If you’ve noticed any of the several colorful, whimsical murals around Dayton, most likely they were created by Dayton artist Tiffany Clark, founder of the Mural Machine.
Clark, who painted her 100th mural in the city this year, is forthright about the power of art in the community and how it helped save her own life.
Clark, our Daytonian of the Week, tells it best in her own words:
Tell us about your background.
Most of my life was spent in Fairborn with my two sisters and my mother, an artist herself. Another supporting role has been my stepdad, a Fairborn high school physics teacher and a local eccentric hero who came into my life more as a I was a teen.
The females in my family have been through quite a bit together. Looking back, it always seemed like more than the normal family trauma, but maybe our experiences were not so different from many struggling Americans’ stories.
My sister/best friend was diagnosed with cancer at the age of 13. There were surgeries and experimental chemo for a couple years. With all that struggle we lost the house and then there was bankruptcy. Through those struggles we have grown into a strong family and ladies with real grit.
As a teen, my mother got a job at my choice college. This was a way we could afford tuition. I went to school for education at Antioch in Yellow Springs. I found myself taking nearly 50% art classes. I was still under the delusion no one could “survive” as an artist, but I couldn’t help myself. I spent all my time in their art labs. My eldest is even named after one of my art professors, Nevin Mercede. Art has always been my home.
When did you found the Mural Machine?
In 2014, I was hired to paint an opiate overdose memorial mural. I had never painted on that scale. It was a full building. I was asked because my new collage and painting work was gaining attention. And I suppose there weren’t too many other artists in the area openly discussing losing a soulmate to an overdose and being in recovery herself. My previous tragedy gave me a unique perspective to create such work.
One thing that was important with a piece so public yet somber, I wanted people to see and feel loved — to feel hopeful. It needed to strip away the shame of our losses or poor choices. To help this purpose, there is an area on the “Poppy” mural located on the corner of Xenia Avenue and Dover Street, where people can sign along the wooden fence in honor of those lost to an overdose. It is public art therapy.
During the beginning of the mural painting, I invited friends to help with the background. A friend brought her brother Matt. After that day he kept offering to volunteer. At one point he asked about my inspiration.

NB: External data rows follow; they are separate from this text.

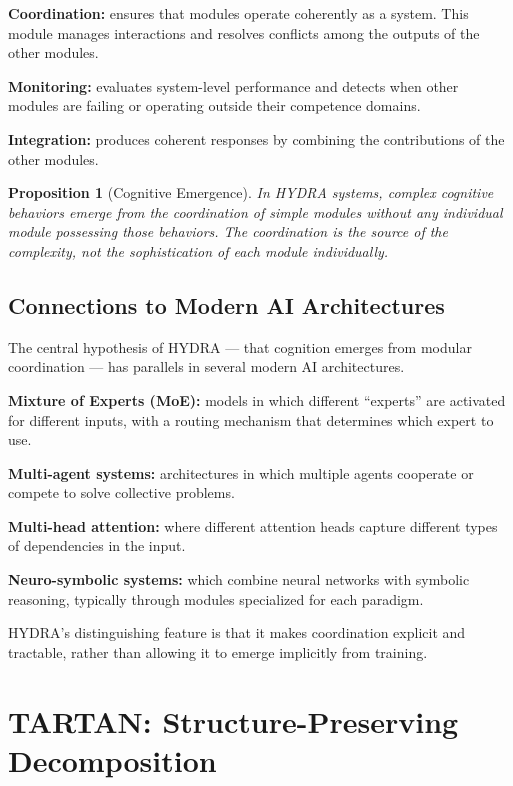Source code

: \documentclass[11pt, a4paper]{article}
\theoremstyle{named}
\newtheorem{proposition}{Proposition}
\begin{document}
\textbf{Coordination:} ensures that modules operate coherently as a
system. This module manages interactions and resolves conflicts among
the outputs of the other modules.

\textbf{Monitoring:} evaluates system-level performance and detects
when other modules are failing or operating outside their competence
domains.

\textbf{Integration:} produces coherent responses by combining the
contributions of the other modules.

\begin{proposition}[Cognitive Emergence]
In HYDRA systems, complex cognitive behaviors emerge from the
coordination of simple modules without any individual module
possessing those behaviors. The coordination is the source of the
complexity, not the sophistication of each module individually.
\end{proposition}

\subsection{Connections to Modern AI Architectures}

The central hypothesis of HYDRA --- that cognition emerges from
modular coordination --- has parallels in several modern AI
architectures.

\textbf{Mixture of Experts (MoE):} models in which different
``experts'' are activated for different inputs, with a routing
mechanism that determines which expert to use.

\textbf{Multi-agent systems:} architectures in which multiple agents
cooperate or compete to solve collective problems.

\textbf{Multi-head attention:} where different attention heads capture
different types of dependencies in the input.

\textbf{Neuro-symbolic systems:} which combine neural networks with
symbolic reasoning, typically through modules specialized for each
paradigm.

HYDRA's distinguishing feature is that it makes coordination explicit
and tractable, rather than allowing it to emerge implicitly from
training.

\section{TARTAN: Structure-Preserving Decomposition}
\end{document}

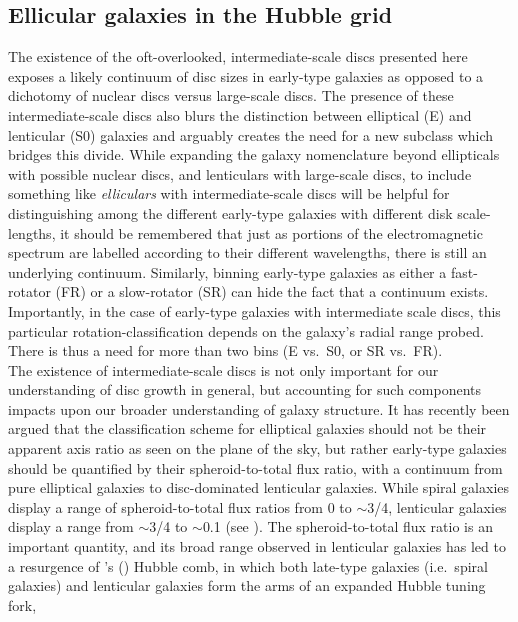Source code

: \documentclass[useAMS,usenatbib,article]{mn2e}
\begin{document}
\subsection{Ellicular galaxies in the Hubble grid}
The existence of the oft-overlooked, intermediate-scale discs presented here exposes a likely continuum of disc sizes in early-type galaxies 
as opposed to a dichotomy of nuclear discs versus large-scale discs. 
The presence of these intermediate-scale discs also blurs the distinction between elliptical (E) and lenticular (S0) galaxies 
and arguably creates the need for a new subclass which bridges this divide.  
While expanding the galaxy nomenclature beyond ellipticals with possible nuclear discs, and lenticulars with large-scale discs, 
to include something like {\it elliculars} with intermediate-scale discs will be helpful 
for distinguishing among the different early-type galaxies with different disk scale-lengths, 
it should be remembered that just as portions of the electromagnetic spectrum are labelled according to their different wavelengths, 
there is still an underlying continuum.  
Similarly, binning early-type galaxies as either a fast-rotator (FR) or a slow-rotator (SR) can hide the fact that a continuum exists.  
Importantly, in the case of early-type galaxies with intermediate scale discs, 
this particular rotation-classification depends on the galaxy's radial range probed.  
There is thus a need for more than two bins (E vs.~S0, or SR vs.~FR). \\
The existence of intermediate-scale discs is not only important for our understanding of disc growth in general, 
but accounting for such components impacts upon our broader understanding of galaxy structure.  
It has recently been argued \citep{graham2014review} that the classification scheme for elliptical galaxies 
should not be their apparent axis ratio as seen on the plane of the sky, 
but rather early-type galaxies should be quantified by their spheroid-to-total flux ratio, 
with a continuum from pure elliptical galaxies to disc-dominated lenticular galaxies.   
While spiral galaxies display a range of spheroid-to-total flux ratios from 0 to $\sim$3/4, 
lenticular galaxies display a range from $\sim$3/4 to $\sim$0.1 (see \citealt{laurikainen2010}).   
The spheroid-to-total flux ratio is an important quantity, and its broad range observed in lenticular galaxies 
has led to a resurgence of \citeauthor{vandenbergh1976}'s (\citeyear{vandenbergh1976}) Hubble comb, 
in which both late-type galaxies (i.e.~spiral galaxies) and lenticular galaxies form the arms of an expanded Hubble tuning fork, 
\end{document}

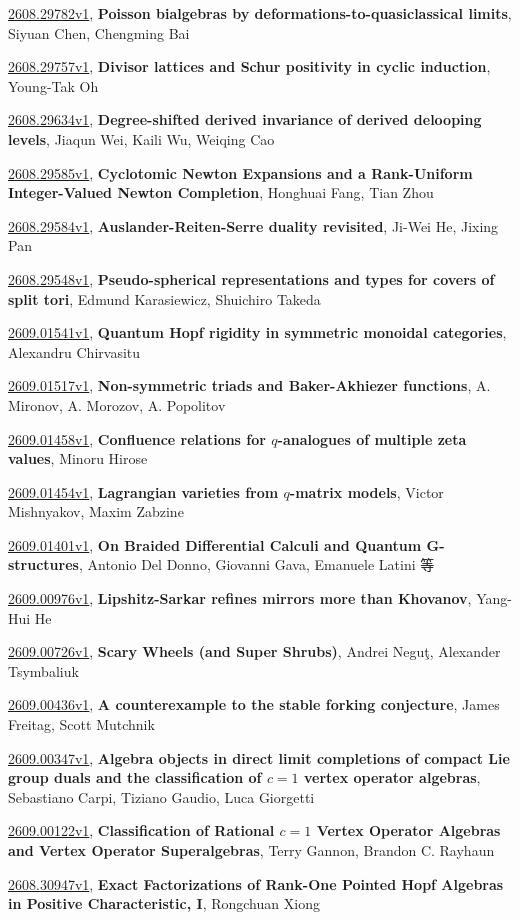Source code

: \documentclass[9pt, a4paper]{article}
\theoremstyle{plain}
\theoremstyle{definition}
\theoremstyle{remark}
\newcommand{\arxiv}[3]{\href{https://arxiv.org/abs/#1}{#1}, \textbf{\textcolor{arxivblue}{#2}}, #3}
\begin{document}
\arxiv{2608.29782v1}{Poisson bialgebras by deformations-to-quasiclassical limits}{Siyuan Chen, Chengming Bai}

\arxiv{2608.29757v1}{Divisor lattices and Schur positivity in cyclic induction}{Young-Tak Oh}

\arxiv{2608.29634v1}{Degree-shifted derived invariance of derived delooping levels}{Jiaqun Wei, Kaili Wu, Weiqing Cao}

\arxiv{2608.29585v1}{Cyclotomic Newton Expansions and a Rank-Uniform Integer-Valued Newton Completion}{Honghuai Fang, Tian Zhou}

\arxiv{2608.29584v1}{Auslander-Reiten-Serre duality revisited}{Ji-Wei He, Jixing Pan}

\arxiv{2608.29548v1}{Pseudo-spherical representations and types for covers of split tori}{Edmund Karasiewicz, Shuichiro Takeda}

\arxiv{2609.01541v1}{Quantum Hopf rigidity in symmetric monoidal categories}{Alexandru Chirvasitu}

\arxiv{2609.01517v1}{Non-symmetric triads and Baker-Akhiezer functions}{A. Mironov, A. Morozov, A. Popolitov}

\arxiv{2609.01458v1}{Confluence relations for $q$-analogues of multiple zeta values}{Minoru Hirose}

\arxiv{2609.01454v1}{Lagrangian varieties from $q$-matrix models}{Victor Mishnyakov, Maxim Zabzine}

\arxiv{2609.01401v1}{On Braided Differential Calculi and Quantum G-structures}{Antonio Del Donno, Giovanni Gava, Emanuele Latini 等}

\arxiv{2609.00976v1}{Lipshitz-Sarkar refines mirrors more than Khovanov}{Yang-Hui He}

\arxiv{2609.00726v1}{Scary Wheels (and Super Shrubs)}{Andrei Neguţ, Alexander Tsymbaliuk}

\arxiv{2609.00436v1}{A counterexample to the stable forking conjecture}{James Freitag, Scott Mutchnik}

\arxiv{2609.00347v1}{Algebra objects in direct limit completions of compact Lie group duals and the classification of $c=1$ vertex operator algebras}{Sebastiano Carpi, Tiziano Gaudio, Luca Giorgetti}

\arxiv{2609.00122v1}{Classification of Rational $c=1$ Vertex Operator Algebras and Vertex Operator Superalgebras}{Terry Gannon, Brandon C. Rayhaun}

\arxiv{2608.30947v1}{Exact Factorizations of Rank-One Pointed Hopf Algebras in Positive Characteristic, I}{Rongchuan Xiong}
\end{document}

I told him about the loss of my loved one, Jason Dryden, and that now art is my addiction.
I was on a ladder and remember his eyes looking up at me saying, “Art is my addiction too.” We started the piece in November and had to break due to weather. There wasn’t a way for Matt to help us paint those few cold weeks. That’s when we lost him.
His sister told me what painting that piece meant to him. And I recall the moment realizing what all this had meant and what it could become.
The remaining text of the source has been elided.